Non-competitive Walks Open for All to Enjoy

Volksmarch Starting Point with IVV Flag
Wendy Bumgardner ©

A volksmarch is a non-competitive walk hosted by a walking club but open to the public to come and enjoy. The purpose of the walk is to promote health, fun, and friendship rather than to support a charity. The clubs who host these events are allied with other clubs around the world through the International Volkssportverband (IVV) (International Federation of Popular Sports). They promote walking worldwide.

Origin of Volksmarch Walks

Volksmarching got its name from its origins in Europe, specifically in the Bavarian region of southern Germany. Volks can be translated from the German volk for "people" and march from marsch for walking or marching. It means "people's march" or "people's walk." Much like the Volkswagen is the people's car, volksmarches are walks for everyone.

Volksmarch walks have been organized in Europe since the early 1970s with the intent of being non-competitive and welcoming people of all ability levels. They are specifically untimed events, with awards or mementos given to everyone who participates. Nobody receives an award for crossing the finish line first. They were developed because the organizers thought sports had become so competitive that people were discouraged from getting physical activity.

Outside of Germany, clubs may use different words for volksmarch as the German term can be confusing.

 Synonyms for volksmarch include volkswalk, volksmarsch, volkssport walk, fun walk, traditional walk, year-round walk, IVV walk, and AVA walk.

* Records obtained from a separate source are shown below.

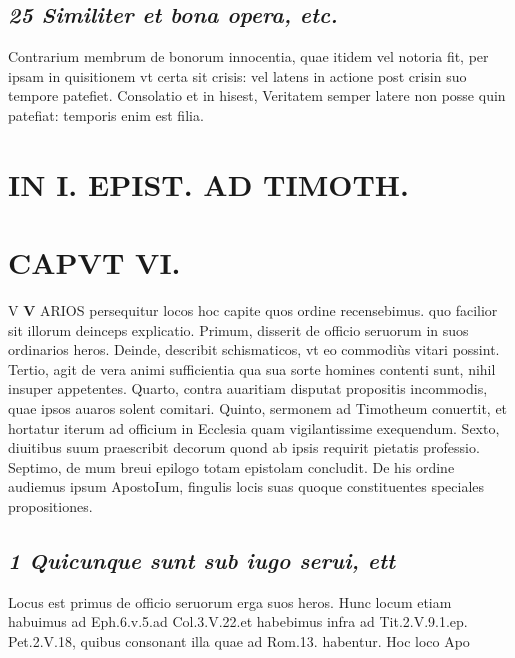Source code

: \documentclass{article}
\begin{document}
\begin{pages}
\subsection*{\textit{25 Similiter et bona opera, etc. }}\pstart Contrarium membrum de bonorum innocentia, quae itidem vel notoria fit, per ipsam in quisitionem vt certa sit crisis: vel latens in actione post crisin suo tempore patefiet. Consolatio et in hisest, Veritatem semper latere non posse quin patefiat: temporis enim est filia.  \pend
\section*{IN I. EPIST. AD TIMOTH. }
\marginpar{[ p.143 ]}
\endnumbering\beginnumbering\section{CAPVT VI.}V \pstart \textbf{V} ARIOS persequitur locos hoc capite quos ordine recensebimus. quo facilior sit illorum deinceps explicatio. Primum, disserit de officio seruorum in suos ordinarios heros. Deinde, describit schismaticos, vt eo commodiùs vitari possint. Tertio, agit de vera animi sufficientia qua sua sorte homines contenti sunt, nihil insuper appetentes. Quarto, contra auaritiam disputat propositis incommodis, quae ipsos auaros solent comitari. Quinto, sermonem ad Timotheum conuertit, et hortatur iterum ad officium in Ecclesia quam vigilantissime exequendum. Sexto, diuitibus suum praescribit decorum quond ab ipsis requirit pietatis professio. Septimo, de mum breui epilogo totam epistolam concludit. De his ordine audiemus ipsum ApostoIum, fingulis locis suas quoque constituentes speciales propositiones.  \pend
{}
{}
\subsection*{\textit{1 Quicunque sunt sub iugo serui, ett }}\pstart Locus est primus de officio seruorum erga suos heros. Hunc locum etiam habuimus ad Eph.6.v.5.ad Col.3.V.22.et habebimus infra ad Tit.2.V.9.1.ep. Pet.2.V.18, quibus consonant illa quae ad Rom.13. habentur. Hoc loco Apo\pend

\end{pages}
\end{document}
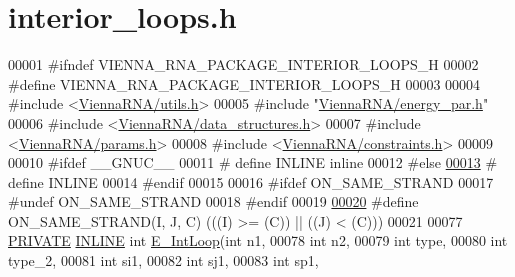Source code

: \hypertarget{interior__loops_8h_source}{}\section{interior\+\_\+loops.\+h}
\label{interior__loops_8h_source}

\begin{DoxyCode}
00001 \textcolor{preprocessor}{#ifndef VIENNA\_RNA\_PACKAGE\_INTERIOR\_LOOPS\_H}
00002 \textcolor{preprocessor}{#define VIENNA\_RNA\_PACKAGE\_INTERIOR\_LOOPS\_H}
00003 
00004 \textcolor{preprocessor}{#include <\mbox{\hyperlink{utils_8h}{ViennaRNA/utils.h}}>}
00005 \textcolor{preprocessor}{#include "\mbox{\hyperlink{energy__par_8h}{ViennaRNA/energy\_par.h}}"}
00006 \textcolor{preprocessor}{#include <\mbox{\hyperlink{data__structures_8h}{ViennaRNA/data\_structures.h}}>}
00007 \textcolor{preprocessor}{#include <\mbox{\hyperlink{params_8h}{ViennaRNA/params.h}}>}
00008 \textcolor{preprocessor}{#include <\mbox{\hyperlink{constraints_8h}{ViennaRNA/constraints.h}}>}
00009 
00010 \textcolor{preprocessor}{#ifdef \_\_GNUC\_\_}
00011 \textcolor{preprocessor}{# define INLINE inline}
00012 \textcolor{preprocessor}{#else}
\mbox{\hyperlink{interior__loops_8h_a2eb6f9e0395b47b8d5e3eeae4fe0c116}{00013}} \textcolor{preprocessor}{# define INLINE}
00014 \textcolor{preprocessor}{#endif}
00015 
00016 \textcolor{preprocessor}{#ifdef ON\_SAME\_STRAND}
00017 \textcolor{preprocessor}{#undef ON\_SAME\_STRAND}
00018 \textcolor{preprocessor}{#endif}
00019 
\mbox{\hyperlink{interior__loops_8h_a6b109d72bf39073254090cf105a17641}{00020}} \textcolor{preprocessor}{#define ON\_SAME\_STRAND(I, J, C)  (((I) >= (C)) || ((J) < (C)))}
00021 
00077 \mbox{\hyperlink{edit__cost_8h_a5e151c615eda34903514212f05a5ccf8}{PRIVATE}} \mbox{\hyperlink{interior__loops_8h_a2eb6f9e0395b47b8d5e3eeae4fe0c116}{INLINE}} \textcolor{keywordtype}{int} \mbox{\hyperlink{group__loops_gaafbc187b7f78e8e82afb77dd6f3b8fc5}{E\_IntLoop}}(\textcolor{keywordtype}{int}          n1,
00078                              \textcolor{keywordtype}{int}          n2,
00079                              \textcolor{keywordtype}{int}          type,
00080                              \textcolor{keywordtype}{int}          type\_2,
00081                              \textcolor{keywordtype}{int}          si1,
00082                              \textcolor{keywordtype}{int}          sj1,
00083                              \textcolor{keywordtype}{int}          sp1,

\end{DoxyCode}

Volksmarching Organizations

The term volksmarch is not trademarked, but it commonly used only for walks sanctioned by a walking club that is allied with the International Volkssportverband (IVV) (International Federation of Popular Sports) and which provides a credit stamp in IVV Individual Achievement Award books at the finish of the walk.

There are thousands of volkssport clubs around the world allied with the IVV. The clubs exist to host walking events that are open to the public to encourage healthy, fun physical activity. Clubs are under the umbrella of a national organization or are direct members of the IVV. In the USA, the parent organization is the American Volkssport Association, a non-profit organization. In Canada the parent organization is the Canadian Volkssport Federation, and in Britain it is the British Walking Association.

Kinds of Volksmarches

At a traditional volksmarch walk, the club maps out a route of a minimum of 10 kilometers (6.2 miles). They mark the trail with ribbons or arrows for a specific day or weekend, or they may provide a map. Walkers are invited to join in at any time during a long start window (often four hours) so they can enjoy the trail at their convenience. Checkpoints and refreshments are usually provided every 3 miles along the way. A shorter route of 5 kilometers (3 miles) may also be provided.

A guided volksmarch walk is a group walk where the group all starts at the same time. The trail might not be marked and the walkers must stay with the group. Sometimes a map will be provided for those who want to separate from the group.

A year-round volksmarch or seasonal volksmarch is an unstaffed walk, open for months or for the entire year. Walkers pick up a map at a designated starting point and use it to guide themselves around the route. An online system of registering and delivering the maps and volkssport credit is being developed and may be available for some of these routes.

Where They Walk

Volksmarch walks are usually held outdoors. They include routes in parks, countryside, towns, historic areas, cities, and natural areas. The walking surface may be sidewalks, asphalt paths, or natural trails, and often walks have a combination of surfaces.

Walks are rated for difficulty. Often the scale is 1 to 5, with 1 being the easiest, often flat and paved, and 5 being a mountainous walk on rough trails. Different national associations have specific grading systems that include letters for the type of trail surface.

What makes a volksmarch different from routes of fun runs is that they are designed by walkers to be enjoyed and savored. They typically include local parks, historic points of interest, and scenic areas. You are usually free to stop and enjoy the sights and amenities rather than feeling you need to get to the finish line.

Finding a Volksmarch

Calendars of volksmarch events and locations of year-round walks can be found on the web sites of the national volkssport organizations. You can find links for around the world at the IVV website.

You can register for most volksmarch walks at the starting point when you are ready to start the event. A small fee may be required, usually the equivalent of $3. You are often welcomed to join the local club and to buy IVV Individual Achievement Award Record Books to track your walks. These are optional but are a fun way to earn awards based on the number of volksmarch walks you enjoy.